I see your own desires being so much more important than what is fair for the child.

I DO NOT say any of this with anger or trying to offend, I am trying to provide another perspective.

May God be with you as you do this.
Melissa
Anonymous User
Re: having a baby!!!
August 16, 2007 09:03PM
I agree that the bottom line is what is fair or unfair for the child.

Parenthood implies a certain amount of responsibility and unselfishness.
Re: having a baby!!!
August 17, 2007 01:42PM
The decision to have a baby is not made lightly by any of us, when we are pregnant we think that our children will be beautiful and healthy.When I decided to have kids I was aware of HD, my husband and I figured that we would take the chance and that medical research would be much further ahead.We all know that being a good parent does not come with an instruction manual and that being a parent is the most rewarding thankless job that we will ever have., and I am not sorry that I had my children we've been to the borders of hell a couple of times with my daughter's health issues. We just keep on moving forward and take it a day at a time.
Kels , no matter what decision that you make there will always be comments for the good or bad. I am so happy to hear that you are considering becoming a mother, good luck.

God Bless
Re: having a baby!!!
August 18, 2007 05:06PM
I wish you luck in your decision. I agree about thinking about it from the child's perspective.

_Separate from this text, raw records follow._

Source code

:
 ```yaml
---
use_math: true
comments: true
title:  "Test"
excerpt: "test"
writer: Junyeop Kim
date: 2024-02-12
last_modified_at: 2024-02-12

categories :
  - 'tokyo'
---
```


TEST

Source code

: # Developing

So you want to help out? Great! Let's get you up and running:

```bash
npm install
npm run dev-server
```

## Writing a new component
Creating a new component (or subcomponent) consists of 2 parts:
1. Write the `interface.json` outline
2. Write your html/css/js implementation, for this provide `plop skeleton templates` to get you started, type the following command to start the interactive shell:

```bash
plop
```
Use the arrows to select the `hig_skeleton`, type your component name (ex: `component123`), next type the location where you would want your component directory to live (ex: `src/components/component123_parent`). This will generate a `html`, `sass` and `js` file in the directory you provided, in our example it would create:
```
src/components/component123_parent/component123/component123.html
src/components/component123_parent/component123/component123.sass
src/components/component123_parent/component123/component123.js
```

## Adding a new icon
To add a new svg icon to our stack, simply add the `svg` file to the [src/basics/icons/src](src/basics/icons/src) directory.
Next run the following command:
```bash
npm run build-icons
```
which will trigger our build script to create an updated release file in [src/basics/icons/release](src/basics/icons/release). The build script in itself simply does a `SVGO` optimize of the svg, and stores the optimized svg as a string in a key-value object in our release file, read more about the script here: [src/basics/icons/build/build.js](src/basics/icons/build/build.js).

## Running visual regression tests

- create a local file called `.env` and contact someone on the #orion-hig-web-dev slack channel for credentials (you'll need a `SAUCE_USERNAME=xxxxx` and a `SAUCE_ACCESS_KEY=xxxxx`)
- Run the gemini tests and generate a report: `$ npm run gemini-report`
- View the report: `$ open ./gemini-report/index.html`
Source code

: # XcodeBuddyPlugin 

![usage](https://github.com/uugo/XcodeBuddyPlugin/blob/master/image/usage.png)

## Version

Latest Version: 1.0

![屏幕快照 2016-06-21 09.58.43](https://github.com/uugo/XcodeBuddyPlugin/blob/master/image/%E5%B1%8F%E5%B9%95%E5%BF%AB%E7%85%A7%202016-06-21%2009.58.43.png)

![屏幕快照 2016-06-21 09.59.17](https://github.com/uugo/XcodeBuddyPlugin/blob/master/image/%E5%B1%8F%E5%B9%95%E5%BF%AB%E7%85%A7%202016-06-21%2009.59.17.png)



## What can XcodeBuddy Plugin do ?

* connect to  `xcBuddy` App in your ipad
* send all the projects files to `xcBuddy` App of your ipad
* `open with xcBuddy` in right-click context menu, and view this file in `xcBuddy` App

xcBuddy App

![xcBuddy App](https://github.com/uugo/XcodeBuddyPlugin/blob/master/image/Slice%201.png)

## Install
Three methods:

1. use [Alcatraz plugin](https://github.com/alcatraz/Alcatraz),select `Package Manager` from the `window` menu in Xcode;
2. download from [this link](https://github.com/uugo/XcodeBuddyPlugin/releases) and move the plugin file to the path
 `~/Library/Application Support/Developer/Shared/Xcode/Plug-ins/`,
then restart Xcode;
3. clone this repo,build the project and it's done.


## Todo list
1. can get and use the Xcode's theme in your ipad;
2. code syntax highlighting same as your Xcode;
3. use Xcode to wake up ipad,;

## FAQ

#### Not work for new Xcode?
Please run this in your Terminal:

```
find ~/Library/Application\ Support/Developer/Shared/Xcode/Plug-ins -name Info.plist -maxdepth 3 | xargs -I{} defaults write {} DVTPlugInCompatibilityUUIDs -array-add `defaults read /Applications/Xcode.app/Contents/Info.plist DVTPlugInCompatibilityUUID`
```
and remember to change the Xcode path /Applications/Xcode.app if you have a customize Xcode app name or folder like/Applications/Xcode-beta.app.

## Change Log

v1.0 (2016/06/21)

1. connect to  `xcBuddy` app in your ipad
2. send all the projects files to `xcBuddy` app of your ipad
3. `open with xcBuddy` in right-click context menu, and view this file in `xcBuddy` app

My mother had my sister when she was in her 20's. That's all well as mom was a good mom to her until my sister was 25 or so. She KNEW she had HD, wasn't diagnosed yet,but knew when she had me at 35. Then she was diagnosed and had my brother anyway when she was 40. My sister grew up and left the house and everyone in it when she was 21. My brother was removed for his safety to my grandmother's house when he was 7. I was 12 and had to stay there and look after her and watch her go downhill until she was transferred to a nursing home when I was 16. I think it was an extremely irresponsible decision that my parents made when they chose to have my brother and I.

My brother refuses to have children due to the HD risk. I have 3, but I had them when I was young, so just in case, I can be a mother to them for as long as possible. No 7 year old child should have to be removed for his/her physical/emotional safety. Not when the parents purposefully had the children in the first place.

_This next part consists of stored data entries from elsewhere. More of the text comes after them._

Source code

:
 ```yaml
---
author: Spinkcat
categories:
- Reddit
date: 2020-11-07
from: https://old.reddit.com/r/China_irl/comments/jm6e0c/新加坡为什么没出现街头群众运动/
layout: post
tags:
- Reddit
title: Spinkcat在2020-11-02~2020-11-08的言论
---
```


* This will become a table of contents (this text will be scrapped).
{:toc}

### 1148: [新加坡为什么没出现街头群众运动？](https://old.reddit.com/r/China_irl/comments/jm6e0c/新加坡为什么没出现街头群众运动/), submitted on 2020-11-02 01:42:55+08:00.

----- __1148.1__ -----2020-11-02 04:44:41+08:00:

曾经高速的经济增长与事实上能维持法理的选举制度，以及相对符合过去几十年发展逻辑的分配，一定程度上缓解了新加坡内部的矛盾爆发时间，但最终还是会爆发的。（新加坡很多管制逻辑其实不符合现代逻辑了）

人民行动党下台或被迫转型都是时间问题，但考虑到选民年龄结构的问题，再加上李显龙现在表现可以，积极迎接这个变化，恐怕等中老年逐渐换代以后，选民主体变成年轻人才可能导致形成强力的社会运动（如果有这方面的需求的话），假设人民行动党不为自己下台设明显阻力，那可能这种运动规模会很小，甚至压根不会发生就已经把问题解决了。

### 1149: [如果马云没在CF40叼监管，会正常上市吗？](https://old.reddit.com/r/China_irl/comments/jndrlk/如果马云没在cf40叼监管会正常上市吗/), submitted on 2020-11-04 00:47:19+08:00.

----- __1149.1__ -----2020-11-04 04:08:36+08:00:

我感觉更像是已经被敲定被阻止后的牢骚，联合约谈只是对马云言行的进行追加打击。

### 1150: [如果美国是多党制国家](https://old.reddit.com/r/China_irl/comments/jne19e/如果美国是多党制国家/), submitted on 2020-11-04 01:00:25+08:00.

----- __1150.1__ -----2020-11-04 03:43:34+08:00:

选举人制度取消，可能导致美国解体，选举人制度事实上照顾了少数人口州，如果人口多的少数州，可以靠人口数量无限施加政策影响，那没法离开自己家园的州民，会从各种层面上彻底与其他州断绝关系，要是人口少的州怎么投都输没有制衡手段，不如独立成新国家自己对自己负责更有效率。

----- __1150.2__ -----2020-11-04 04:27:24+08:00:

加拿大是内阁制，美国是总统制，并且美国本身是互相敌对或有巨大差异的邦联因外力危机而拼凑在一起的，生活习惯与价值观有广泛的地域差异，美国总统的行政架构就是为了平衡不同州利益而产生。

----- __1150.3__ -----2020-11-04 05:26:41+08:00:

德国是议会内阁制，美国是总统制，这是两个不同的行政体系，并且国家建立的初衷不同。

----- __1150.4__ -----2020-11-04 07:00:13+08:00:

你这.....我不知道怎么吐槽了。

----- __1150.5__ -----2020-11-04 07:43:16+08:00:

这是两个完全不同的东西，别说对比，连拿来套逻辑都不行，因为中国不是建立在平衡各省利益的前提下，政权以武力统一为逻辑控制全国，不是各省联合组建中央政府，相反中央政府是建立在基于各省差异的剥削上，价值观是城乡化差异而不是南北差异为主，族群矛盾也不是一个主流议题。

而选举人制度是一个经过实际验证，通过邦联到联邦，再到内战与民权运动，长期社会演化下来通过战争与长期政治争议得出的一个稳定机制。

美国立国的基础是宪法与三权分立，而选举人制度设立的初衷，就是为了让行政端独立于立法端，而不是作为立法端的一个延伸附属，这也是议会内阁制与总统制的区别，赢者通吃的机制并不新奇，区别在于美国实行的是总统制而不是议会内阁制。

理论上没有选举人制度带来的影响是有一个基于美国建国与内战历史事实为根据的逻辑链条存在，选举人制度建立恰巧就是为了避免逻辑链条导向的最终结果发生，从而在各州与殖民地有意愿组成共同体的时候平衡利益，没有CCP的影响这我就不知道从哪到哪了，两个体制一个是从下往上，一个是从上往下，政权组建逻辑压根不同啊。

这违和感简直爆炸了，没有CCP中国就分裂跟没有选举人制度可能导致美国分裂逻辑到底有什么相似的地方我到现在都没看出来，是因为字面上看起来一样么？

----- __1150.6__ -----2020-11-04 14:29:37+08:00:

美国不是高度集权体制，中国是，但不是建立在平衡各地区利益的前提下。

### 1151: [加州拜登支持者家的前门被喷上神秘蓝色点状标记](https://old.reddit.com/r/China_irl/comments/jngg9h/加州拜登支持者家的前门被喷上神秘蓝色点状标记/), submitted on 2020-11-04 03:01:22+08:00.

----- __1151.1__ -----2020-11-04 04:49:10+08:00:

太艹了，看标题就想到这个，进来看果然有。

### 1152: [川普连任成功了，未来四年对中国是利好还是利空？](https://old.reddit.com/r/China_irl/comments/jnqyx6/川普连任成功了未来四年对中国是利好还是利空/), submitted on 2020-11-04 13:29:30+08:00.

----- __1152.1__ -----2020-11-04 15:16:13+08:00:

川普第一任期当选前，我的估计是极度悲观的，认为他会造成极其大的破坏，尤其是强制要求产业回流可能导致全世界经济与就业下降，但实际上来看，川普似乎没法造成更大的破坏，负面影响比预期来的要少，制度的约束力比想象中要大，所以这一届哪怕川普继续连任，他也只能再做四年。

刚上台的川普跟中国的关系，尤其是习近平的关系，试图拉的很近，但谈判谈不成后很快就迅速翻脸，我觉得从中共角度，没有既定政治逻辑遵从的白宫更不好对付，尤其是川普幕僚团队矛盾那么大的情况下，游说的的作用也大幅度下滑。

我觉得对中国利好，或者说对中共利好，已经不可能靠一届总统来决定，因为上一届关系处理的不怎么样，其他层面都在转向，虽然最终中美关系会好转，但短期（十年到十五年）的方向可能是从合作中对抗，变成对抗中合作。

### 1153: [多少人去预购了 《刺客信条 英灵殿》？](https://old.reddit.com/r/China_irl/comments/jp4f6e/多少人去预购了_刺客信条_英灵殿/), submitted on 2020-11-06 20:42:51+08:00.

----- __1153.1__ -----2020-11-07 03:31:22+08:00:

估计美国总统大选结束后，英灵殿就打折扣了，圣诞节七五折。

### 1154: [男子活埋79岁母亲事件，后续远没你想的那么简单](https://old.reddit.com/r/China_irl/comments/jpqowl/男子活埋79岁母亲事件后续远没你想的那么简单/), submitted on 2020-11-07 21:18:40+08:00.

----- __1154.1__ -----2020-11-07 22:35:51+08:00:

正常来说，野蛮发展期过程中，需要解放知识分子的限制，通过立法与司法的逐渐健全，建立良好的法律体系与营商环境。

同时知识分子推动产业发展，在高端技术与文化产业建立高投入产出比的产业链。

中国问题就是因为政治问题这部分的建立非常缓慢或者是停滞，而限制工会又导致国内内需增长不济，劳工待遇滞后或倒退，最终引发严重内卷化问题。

I understand the desire to have a child. Just be extremely careful what you ask for. The gift you want may not think that it's life was a good decision.

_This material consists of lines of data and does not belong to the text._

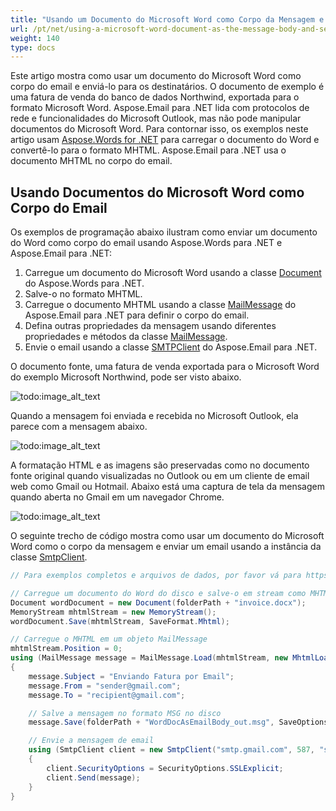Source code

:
 ```yaml
---
title: "Usando um Documento do Microsoft Word como Corpo da Mensagem e Enviando Email"
url: /pt/net/using-a-microsoft-word-document-as-the-message-body-and-sending-email/
weight: 140
type: docs
---
```



Este artigo mostra como usar um documento do Microsoft Word como corpo do email e enviá-lo para os destinatários. O documento de exemplo é uma fatura de venda do banco de dados Northwind, exportada para o formato Microsoft Word. Aspose.Email para .NET lida com protocolos de rede e funcionalidades do Microsoft Outlook, mas não pode manipular documentos do Microsoft Word. Para contornar isso, os exemplos neste artigo usam [Aspose.Words for .NET](https://products.aspose.com/words/net/) para carregar o documento do Word e convertê-lo para o formato MHTML. Aspose.Email para .NET usa o documento MHTML no corpo do email.
## **Usando Documentos do Microsoft Word como Corpo do Email**
Os exemplos de programação abaixo ilustram como enviar um documento do Word como corpo do email usando Aspose.Words para .NET e Aspose.Email para .NET:

1. Carregue um documento do Microsoft Word usando a classe [Document](https://apireference.aspose.com/words/net/aspose.words/document) do Aspose.Words para .NET.
1. Salve-o no formato MHTML.
1. Carregue o documento MHTML usando a classe [MailMessage](https://apireference.aspose.com/email/net/aspose.email/mailmessage) do Aspose.Email para .NET para definir o corpo do email.
1. Defina outras propriedades da mensagem usando diferentes propriedades e métodos da classe [MailMessage](https://apireference.aspose.com/email/net/aspose.email/mailmessage).
1. Envie o email usando a classe [SMTPClient](https://apireference.aspose.com/email/net/aspose.email.clients.smtp/smtpclient) do Aspose.Email para .NET.

O documento fonte, uma fatura de venda exportada para o Microsoft Word do exemplo Microsoft Northwind, pode ser visto abaixo. 

![todo:image_alt_text](using-a-microsoft-word-document-as-the-message-body-and-sending-email_1.png)

Quando a mensagem foi enviada e recebida no Microsoft Outlook, ela parece com a mensagem abaixo. 

![todo:image_alt_text](using-a-microsoft-word-document-as-the-message-body-and-sending-email_2.png)

A formatação HTML e as imagens são preservadas como no documento fonte original quando visualizadas no Outlook ou em um cliente de email web como Gmail ou Hotmail. Abaixo está uma captura de tela da mensagem quando aberta no Gmail em um navegador Chrome. 

![todo:image_alt_text](using-a-microsoft-word-document-as-the-message-body-and-sending-email_3.png)

O seguinte trecho de código mostra como usar um documento do Microsoft Word como o corpo da mensagem e enviar um email usando a instância da classe [SmtpClient](https://apireference.aspose.com/email/net/aspose.email.clients.smtp/smtpclient).

```csharp
// Para exemplos completos e arquivos de dados, por favor vá para https://github.com/aspose-email/Aspose.Email-for-.NET

// Carregue um documento do Word do disco e salve-o em stream como MHTML
Document wordDocument = new Document(folderPath + "invoice.docx");
MemoryStream mhtmlStream = new MemoryStream();
wordDocument.Save(mhtmlStream, SaveFormat.Mhtml);

// Carregue o MHTML em um objeto MailMessage
mhtmlStream.Position = 0;
using (MailMessage message = MailMessage.Load(mhtmlStream, new MhtmlLoadOptions()))
{
    message.Subject = "Enviando Fatura por Email";
    message.From = "sender@gmail.com";
    message.To = "recipient@gmail.com";

    // Salve a mensagem no formato MSG no disco
    message.Save(folderPath + "WordDocAsEmailBody_out.msg", SaveOptions.DefaultMsgUnicode);

    // Envie a mensagem de email
    using (SmtpClient client = new SmtpClient("smtp.gmail.com", 587, "sender@gmail.com", "password"))
    {
        client.SecurityOptions = SecurityOptions.SSLExplicit;
        client.Send(message);
    }
}
```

Just my 2cents. We are here to support eachother. That's what this online community is for. So just because your opinion and my opinion may not agree, doesn't mean that I think that you don't have a right to the decision. I pray for wisdom in your decision.

Melissa
gct
Re: having a baby!!!
August 19, 2007 05:42PM
Hi.
I was in your place about 9 years ago. In fact, not only was I in your place, but I was also suffering from infertility and went with treatment (but not PGD) knowing my husband was at risk. I ended up getting pregnant naturally, though. I will never ever regret my decision because my son means everything to me and I wouldn't trade him for the world. However, if faced with the same decision again today, I'd maybe make a different one. And I chose not to have another child. My husband and I are separated now, and in the process of divorce. My son has had tons of medical issues (not related to HD). Life is hard and you never know what will happen in the future. Still, I really do understand what you're feeling, even though I wasn't the one with HD.

My mother in law had her children knowing she was at risk. I talked to all her kids prior to having mine and all of them agreed that she made the right decision and they do not regret being put in the position to be at risk. However, I don't know if my hsuband would still agree with that. I'm just not sure...

Anyway, you have to make the decision that feels good to you. It's complicated and it sounds as if your mind is made up. So, I wish you the best of luck and much peace with your choices in the years to come....



Edited 1 time(s). Last edit at 08/19/2007 05:43PM by gct.